Plumbing Inspection: Passed; Mechanical: Failed

We passed plumbing this week but failed A/C inspection yesterday due to some minor details overlooked by my sub-contractor, which have already been addressed. Second mechanical inspection is set for Monday. After passing plumbing I went ahead and installed the new plywood sub floor and set the tub in the hall bath and shower pan in the master bath.

Tub

Shower Pan

As soon as we pass the mechanical inspection I can call for the framing inspection. It seems odd and out of order the way San Antonio does it, they inspect framing after all the tradesmen have finished. If something were incorrect you would have to rip out all those sub contractors new work, weird. So the schedule is: pass mechanical Monday. Call in framing inspection for Tuesday. Pass framing Tuesday and schedule the insulation inspection for Wednesday. Once we pass the insulation inspection we can hang all the drywall. My drywall crew is chomping at the bit and ready to get started. I am going to have it delivered Thursday, 225 sheets to do the whole 1930 s.f. house, 5/8” for the ceilings and 1/2” on the walls.

Kitchen Plumbing

Take one last look inside these walls, next time you see the house it will be all sealed up. This is always a huge milestone for me; to see the house with all new drywall really shows how it will look. It blocks out all the “old house” smell and it’s all downhill from there, baby.

New Back Door

We’ve been monitoring sales activity a little closer lately and I ran some interesting reports out of MLS last night. In our little “area” there were only 9 sales in 2008, (2 of which were ours) and avg. price was 206k. In Q1 08 there were no transactions, so far this year we have 6 pending or sold. Average price on these 6 is 257k. That’s an increase in sales activity of 600% and an avg. price increase of 19% Y.O.Y. Currently there are only 4 months of inventory making it essentially a sellers market. While the overall market has slowed down in San Antonio our area seems to be a bright spot. The Craftsman Bungalow sold for $174/s.f. last year setting a record for high comp based on $/s.f. The avg. price per s.f. is closer to $155.00 so with Hat Trick being 1930 s.f. and the level of rehab we plan on listing it for around $289k –$299k. The only thing better than setting a high comp for a neighborhood is getting to come back and use that comp in your next sale!

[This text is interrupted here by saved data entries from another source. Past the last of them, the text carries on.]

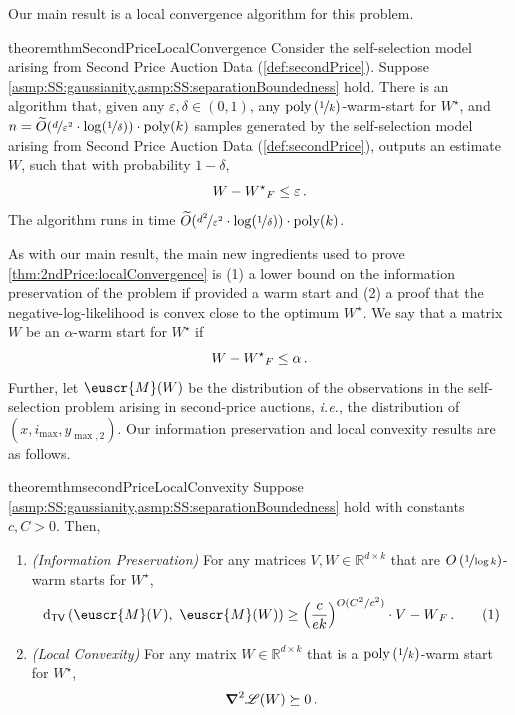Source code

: \documentclass[11pt,letterpaper]{article}
\theoremstyle{plain}
\theoremstyle{definition}
\theoremstyle{remark}
\newcommand{\yesnum}{\addtocounter{equation}{1}\tag{\theequation}}
\newcommand{\inparen}[1]{\ensuremath{\left(#1\right)}}
\let\norm\relax
\newcommand{\norm}[1]{\ensuremath{\left\lVert #1 \right\rVert}}
\newcommand{\R}{\mathbb{R}}
\newcommand{\tv}[2]{\operatorname{d}_{\mathsf{TV}}{\inparen{#1,#2}}}
\newcommand{\nfrac}[2]{\nicefrac{#1}{#2}}
\newcommand{\poly}{\mathrm{poly}}
\newcommand{\eps}{\varepsilon}
\newcommand{\wt}[1]{\widetilde{#1}}
\newcommand{\customcal}[1]{\euscr{#1}}
\newcommand{\cL}{\customcal{L}}
\newcommand{\cM}{\customcal{M}}
\newcommand{\ie}{\emph{i.e.}}
\newcommand{\negLL}{\ensuremath{\mathscr{L}}}
\newcommand{\Wstar}{{W^\star}}
\renewcommand{\cL}{\negLL}
\newcommand{\smax}{\max,2} %
\newcommand{\ysmax}{y_{\smax}}
\begin{document}
{    \selfSelectionGauss*
    \selfSelectionSeparation*
    Our main result is a local convergence algorithm for this problem.
    \begin{restatable}[]{theorem}{thmSecondPriceLocalConvergence}\label{thm:2ndPrice:localConvergence}
        Consider the self-selection model arising from Second Price Auction Data (\cref{def:secondPrice}).
        Suppose \cref{asmp:SS:gaussianity,asmp:SS:separationBoundedness} hold.
        There is an algorithm that, given any $\eps,\delta\in (0,1)$, any $\poly\inparen{\nfrac{1}{k}}$-warm-start for $W^\star$, and \mbox{$n=\wt{O}(\nfrac{d}{\eps^2}\cdot {\log(\nicefrac1\delta)})\cdot \poly(k)$} samples generated by the self-selection model arising from Second Price Auction Data (\cref{def:secondPrice}), outputs an estimate $W$, such that with probability $1-\delta$, 
        \[
            \norm{W-W^\star}_F\leq \eps\,.
        \]
        The algorithm runs in time \mbox{$\wt{O}(\nfrac{d^2}{\eps^2}\cdot {\log(\nicefrac1\delta)} )\cdot \poly(k)$}.
    \end{restatable} 
    As with our main result, the main new ingredients used to prove \cref{thm:2ndPrice:localConvergence} is (1) a lower bound on the information preservation of the problem if provided a warm start and (2) a proof that the negative-log-likelihood is convex close to the optimum $W^\star$.
    We say that a matrix $W$ be an $\alpha$-warm start for $W^\star$ if
    \[
        \norm{W - W^\star}_F\leq \alpha\,.
    \]
    Further, let $\cM(W)$ be the distribution of the observations in the self-selection problem arising in second-price auctions, {\ie{}, the distribution of $(x,i_{\max}, \ysmax)$}.
    Our information preservation and local convexity results are as follows.
    \begin{restatable}{theorem}{thmsecondPriceLocalConvexity} 
        \label{thm:2ndPrice:localConvexity}
        Suppose \cref{asmp:SS:gaussianity,asmp:SS:separationBoundedness} hold with constants $c,C>0$.
        Then, %
        \begin{enumerate}[leftmargin=15pt]
            \item \textit{(Information Preservation)}
                For any matrices $V,W\in \R^{d\times k}$ that are $O\inparen{\nfrac{1}{\log{k}}}$-warm starts for $\Wstar$, 
                \[
                    \tv{\cM(V)}{~\cM(W)} \geq 
                    {\inparen{\frac{c}{ek}}^{{O({C^2/c^2}){}}}}
                    \cdot \norm{V - W}_F\,.
                    \yesnum\label{eq:2ndPrice:informationPreservation}
                \]
            \item \textit{(Local Convexity)} For any matrix $W\in \R^{d\times k}$ that is {a} $\poly\inparen{\nfrac{1}{k}}$-warm start for $\Wstar$, 
                \[
                    \grad^2 \cL(W) \succeq 0\,.
                \]
        \end{enumerate}
        

\end{restatable}}
\end{document}

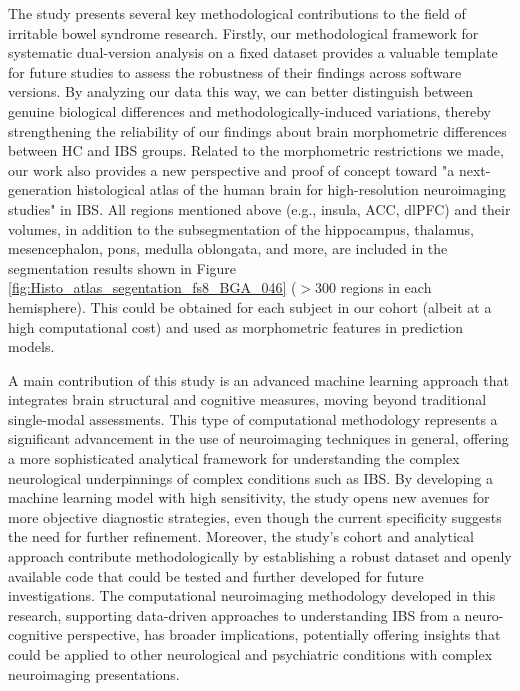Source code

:\documentclass[diagnostics,article,accept,pdftex,moreauthors]{Definitions/mdpi}
\begin{document}
The study presents several key methodological contributions to the field of irritable bowel syndrome research. {Firstly, our methodological framework for systematic dual-version analysis on a fixed dataset provides a valuable template for future studies to assess the robustness of their findings across software versions. By analyzing our data this way, we can better distinguish between genuine biological differences and methodologically-induced variations, thereby strengthening the reliability of our findings about brain morphometric differences between HC and IBS groups.} Related to the morphometric restrictions we made, our work also provides a new perspective and proof of concept toward "a next-generation histological atlas of the human brain for high-resolution neuroimaging studies" \cite{casamitjana2024next} in IBS. All regions mentioned above (e.g., insula, ACC, dlPFC) and their volumes, in addition to the subsegmentation of the hippocampus, thalamus, mesencephalon, pons, medulla oblongata, and more, are included in the segmentation results shown in Figure \ref{fig:Histo_atlas_segentation_fs8_BGA_046} ($> 300$ regions in each hemisphere). This could be obtained for each subject in our cohort (albeit at a high computational cost) and used as morphometric features in prediction models. 

A main contribution of this study is an advanced machine learning approach that integrates brain structural and cognitive measures, moving beyond traditional single-modal assessments. This type of computational methodology represents a significant advancement in the use of neuroimaging techniques in general, offering a more sophisticated analytical framework for understanding the complex neurological underpinnings of complex conditions such as IBS. By developing a machine learning model with high sensitivity, the study opens new avenues for more objective diagnostic strategies, even though the current specificity suggests the need for further refinement. Moreover, the study's cohort and analytical approach contribute methodologically by establishing a robust dataset and openly available code that could be tested and further developed for future investigations. The computational neuroimaging methodology developed in this research, supporting data-driven approaches to understanding IBS from a neuro-cognitive perspective, has broader implications, potentially offering insights that could be applied to other neurological and psychiatric conditions with complex neuroimaging presentations.
\end{document}

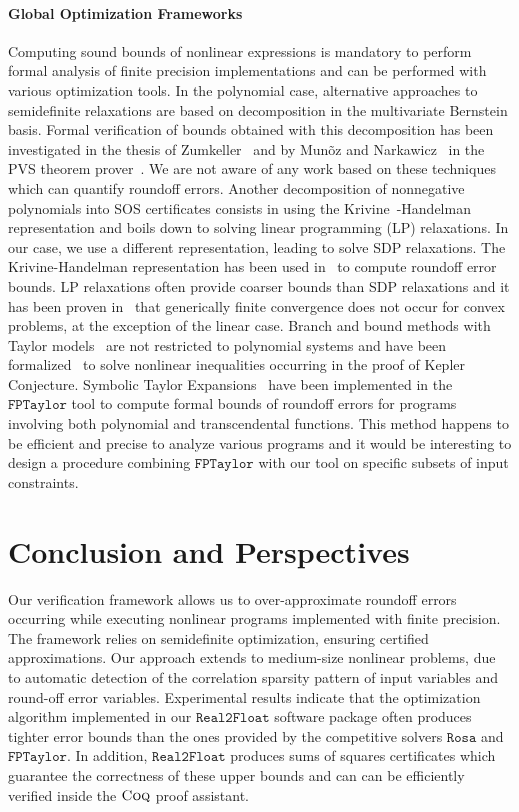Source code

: \documentclass[preprint,fleqn,nocopyrightspace]{sigplanconf}
\newcommand{\realtofloat}{\mathtt{Real2Float}}
\newcommand{\coq}{\text{\sc Coq}}
\newcommand{\rosa}{\mathtt{Rosa}}
\newcommand{\fptaylor}{\mathtt{FPTaylor}}
\theoremstyle{plain}
\begin{document}
\paragraph{Global Optimization Frameworks}
Computing sound bounds of nonlinear expressions is mandatory to perform formal analysis of finite precision implementations and can be performed with various optimization tools. 
In the polynomial case, alternative approaches to semidefinite relaxations are based on decomposition in the multivariate Bernstein basis. Formal verification of bounds obtained with this decomposition has been investigated in the thesis of Zumkeller~\cite{ZumkellerPhD} and by Mun\~oz and Narkawicz~\cite{MN13} in the PVS theorem prover~\cite{PVS}. We are not aware of any work based on these techniques which can quantify roundoff errors. Another decomposition of nonnegative polynomials into SOS certificates consists in using the Krivine~\cite{Krivine1964b}-Handelman~\cite{Handelman1988} representation and boils down to solving linear programming (LP) relaxations. In our case, we use a different representation, leading to solve SDP relaxations. The Krivine-Handelman representation has been used in~\cite{Boland10HGR} to compute roundoff error bounds. LP relaxations often provide coarser bounds than SDP relaxations and it has been proven in~\cite{lasserre2009moments} that generically finite convergence does not occur for convex problems, at the exception of the linear case. 
Branch and bound methods with Taylor models~\cite{Berz09} are not restricted to polynomial systems and have been formalized~\cite{SolovyevH13} to solve nonlinear inequalities occurring in the proof of Kepler Conjecture. Symbolic Taylor Expansions~\cite{fptaylor15} have been implemented in the $\fptaylor$ tool to compute formal bounds of roundoff errors for programs involving both polynomial and transcendental functions. This method happens to be efficient and precise to analyze various programs and it would be interesting to design a procedure combining $\fptaylor$ with our tool on specific subsets of input constraints.
%
\section{Conclusion and Perspectives} %
%
Our verification framework allows us to over-approximate roundoff errors occurring while executing nonlinear programs implemented with finite precision.
The framework relies on semidefinite optimization, ensuring certified approximations. Our approach extends to medium-size nonlinear problems, due to  automatic detection of the correlation sparsity pattern of input variables and round-off error variables. 
Experimental results indicate that the optimization algorithm implemented in our $\realtofloat$ software package often produces tighter error bounds than the ones provided by the competitive solvers $\rosa$ and $\fptaylor$.  In addition, $\realtofloat$ produces sums of squares certificates which guarantee the correctness of these upper bounds and can can be efficiently verified inside the $\coq$ proof assistant.
\end{document}
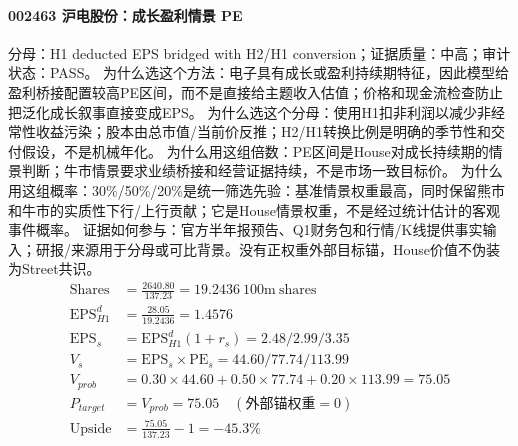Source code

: \paragraph{002463 沪电股份：成长盈利情景 PE}
分母：H1 deducted EPS bridged with H2/H1 conversion；证据质量：中高；审计状态：PASS。
为什么选这个方法：电子具有成长或盈利持续期特征，因此模型给盈利桥接配置较高PE区间，而不是直接给主题收入估值；价格和现金流检查防止把泛化成长叙事直接变成EPS。
为什么选这个分母：使用H1扣非利润以减少非经常性收益污染；股本由总市值/当前价反推；H2/H1转换比例是明确的季节性和交付假设，不是机械年化。
为什么用这组倍数：PE区间是House对成长持续期的情景判断；牛市情景要求业绩桥接和经营证据持续，不是市场一致目标价。
为什么用这组概率：30\%/50\%/20\%是统一筛选先验：基准情景权重最高，同时保留熊市和牛市的实质性下行/上行贡献；它是House情景权重，不是经过统计估计的客观事件概率。
证据如何参与：官方半年报预告、Q1财务包和行情/K线提供事实输入；研报/来源用于分母或可比背景。没有正权重外部目标锚，House价值不伪装为Street共识。
\begin{align*}
\mathrm{Shares} &= \frac{2640.80}{137.23}=19.2436\ \mathrm{100m\ shares}\\
\mathrm{EPS}_{H1}^d &= \frac{28.05}{19.2436}=1.4576\\
\mathrm{EPS}_s &= \mathrm{EPS}_{H1}^d(1+r_s)=2.48/2.99/3.35\\
V_s &= \mathrm{EPS}_s\times \mathrm{PE}_s=44.60/77.74/113.99\\
V_{prob} &= 0.30\times 44.60+0.50\times 77.74+0.20\times 113.99=75.05\\
P_{target} &= V_{prob}=75.05\quad(\text{外部锚权重}=0)\\
\mathrm{Upside} &= \frac{75.05}{137.23}-1=-45.3\%\\
\end{align*}

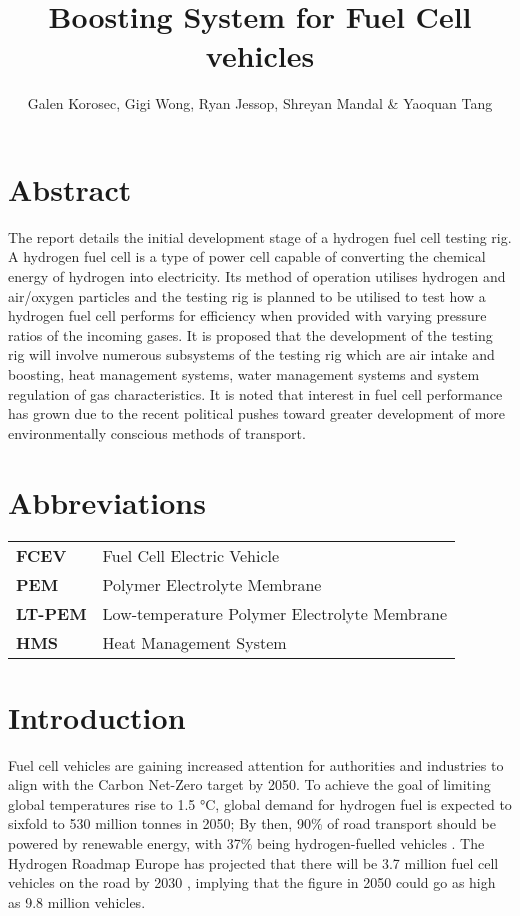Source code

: \documentclass[a4paper,11pt]{article}
\title{Boosting System for Fuel Cell vehicles}
\author{Galen Korosec, Gigi Wong, Ryan Jessop, Shreyan Mandal \& Yaoquan Tang}
\begin{document}
\maketitle

\section*{Abstract}

The report details the initial development stage of a hydrogen fuel cell testing rig. A hydrogen fuel cell is a type of power cell capable of converting the chemical energy of hydrogen into electricity. Its method of operation utilises hydrogen and air/oxygen particles and the testing rig is planned to be utilised to test how a hydrogen fuel cell performs for efficiency when provided with varying pressure ratios of the incoming gases. It is proposed that the development of the testing rig will involve numerous subsystems of the testing rig which are air intake and boosting, heat management systems, water management systems and system regulation of gas characteristics. It is noted that interest in fuel cell performance has grown due to the recent political pushes toward greater development of more environmentally conscious methods of transport.

\tableofcontents

\section*{Abbreviations}

\begin{tabular}{ l l }
    \textbf{FCEV} & Fuel Cell Electric Vehicle \\
    \textbf{PEM} & Polymer Electrolyte Membrane \\
    \textbf{LT-PEM} & Low-temperature Polymer Electrolyte Membrane \\
    \textbf{HMS} & Heat Management System \\
\end{tabular}

\section{Introduction}

Fuel cell vehicles are gaining increased attention for authorities and industries to align with the Carbon Net-Zero target by 2050. To achieve the goal of limiting global temperatures rise to 1.5 °C, global demand for hydrogen fuel is expected to sixfold to 530 million tonnes in 2050; By then, 90\% of road transport should be powered by renewable energy, with 37\% being hydrogen-fuelled vehicles \cite{IEA2021netzero}. The Hydrogen Roadmap Europe has projected that there will be 3.7 million fuel cell vehicles on the road by 2030 \cite{FCHJU2019roadmap}, implying that the figure in 2050 could go as high as 9.8 million vehicles. 
\end{document}
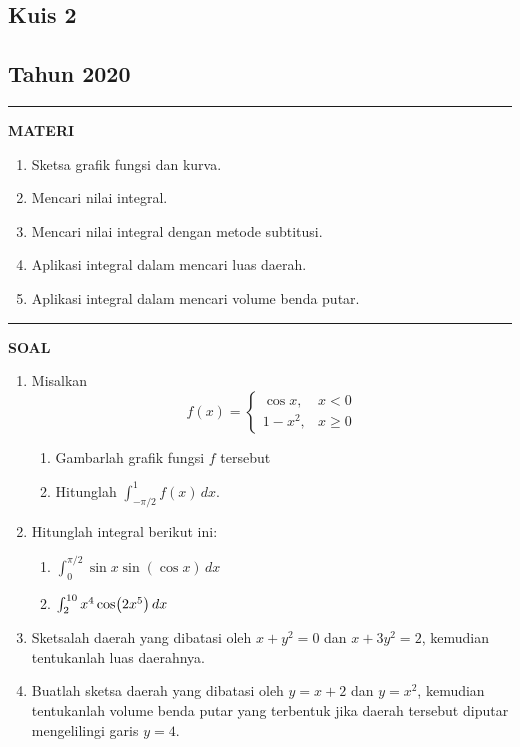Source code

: \begin{flushright}
    \section*{\Large{Kuis 2}}
    \subsection*{Tahun 2020}
\end{flushright}
\vspace{0.5cm}
\hrule height 2pt
\vspace{0.5cm}
\begin{center}
    \textbf{\large{MATERI}}
    \begin{enumerate}[leftmargin=*, label={\arabic*}.]
        \item Sketsa grafik fungsi dan kurva.
        \item Mencari nilai integral.
        \item Mencari nilai integral dengan metode subtitusi.
        \item Aplikasi integral dalam mencari luas daerah.
        \item Aplikasi integral dalam mencari volume benda putar.
    \end{enumerate}
\end{center}
\vspace{0.2cm}
\hrule height 1pt
\vspace{0.5cm}
\begin{center}
    \textbf{\large{SOAL}}
\end{center}
\begin{enumerate}[leftmargin=*, label={\arabic*}.]
\item Misalkan
\[
f(x) = 
\begin{cases}
    \cos x, & x < 0\\
    1-x^{2}, &x \geq 0
\end{cases}
\]
\begin{enumerate}[label={\alph*}.]
    \item Gambarlah grafik fungsi $f$ tersebut
    \item Hitunglah $\int_{-\pi/2}^{1}f(x)\,dx$.
\end{enumerate}
\item Hitunglah integral berikut ini:
    \begin{enumerate}[label={\alph*}.]
        \item $\int_{0}^{\pi/2} \sin x \sin(\cos x) \,dx$
        \item $\int_{2}^{10} x^{4}\cos\brk*{2x^5}\,dx$
    \end{enumerate}
\item Sketsalah daerah yang dibatasi oleh $x+y^2=0$ dan $x+3y^{2}=2$, 
kemudian tentukanlah luas daerahnya.
\item Buatlah sketsa daerah yang dibatasi oleh $y=x+2$ dan $y=x^{2}$, 
kemudian tentukanlah volume benda putar yang terbentuk jika daerah 
tersebut diputar mengelilingi garis $y=4$.
\end{enumerate}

Get 50% Off By Haggling With Your Subcontractors

New Addition Framing

2.5 days and the whole master suite addition is all framed up and dried in. It came out sweet; I am really excited with the reconfigure of the floor plan on the Hat Trick House. I have the roofers coming tomorrow to put down a 30-year dimensional shingle in the color Estate Grey with ridge vents. My electrician is also getting started in the a.m. roughing everything in for the complete re-wire. I am also planning to call for framing inspection tomorrow as well so let’s hope for a pass, should be no problems as I went with 2×8 for ceiling joists and 2×6 for the roof. I had a bid yesterday for all new plumbing with permits including tying in the new room addition. This character had the nerve to bid $8,000. It’s really crazy now that construction has slowed down; some subs are actually raising their prices to make up for less work. I had him down to $3,500 by the time we got outside to the curb. I’m still getting bids and trying to hit $2,500 max.